#### Task
Whatever pictures appear, omit them, and repeat the data below exactly.

#### Exercise data
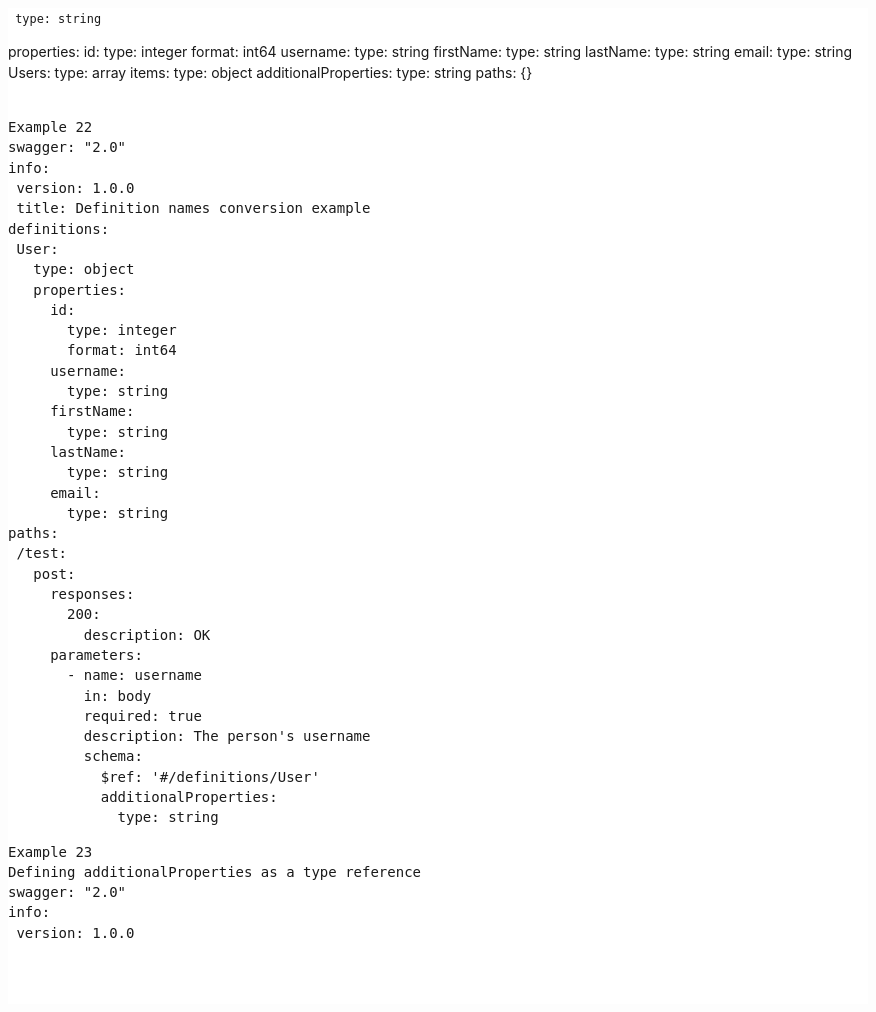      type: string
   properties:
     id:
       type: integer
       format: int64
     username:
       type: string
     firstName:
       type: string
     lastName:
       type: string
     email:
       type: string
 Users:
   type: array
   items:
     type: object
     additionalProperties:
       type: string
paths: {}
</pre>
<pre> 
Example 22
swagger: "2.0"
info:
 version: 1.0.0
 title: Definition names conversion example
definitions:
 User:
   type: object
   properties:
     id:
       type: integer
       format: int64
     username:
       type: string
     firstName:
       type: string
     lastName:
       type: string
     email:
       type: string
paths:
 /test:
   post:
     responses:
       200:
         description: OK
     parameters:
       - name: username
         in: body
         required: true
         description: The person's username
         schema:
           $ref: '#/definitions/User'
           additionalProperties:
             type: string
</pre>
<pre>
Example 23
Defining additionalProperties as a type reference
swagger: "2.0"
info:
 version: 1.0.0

#### Response area
      type: string
   properties:
     id:
       type: integer
       format: int64
     username:
       type: string
     firstName:
       type: string
     lastName:
       type: string
     email:
       type: string
 Users:
   type: array
   items:
     type: object
     additionalProperties:
       type: string
paths: {}
</pre>
<pre> 
Example 22
swagger: "2.0"
info:
 version: 1.0.0
 title: Definition names conversion example
definitions:
 User:
   type: object
   properties:
     id:
       type: integer
       format: int64
     username:
       type: string
     firstName:
       type: string
     lastName:
       type: string
     email:
       type: string
paths:
 /test:
   post:
     responses:
       200:
         description: OK
     parameters:
       - name: username
         in: body
         required: true
         description: The person's username
         schema:
           $ref: '#/definitions/User'
           additionalProperties:
             type: string
</pre>
<pre>
Example 23
Defining additionalProperties as a type reference
swagger: "2.0"
info:
 version: 1.0.0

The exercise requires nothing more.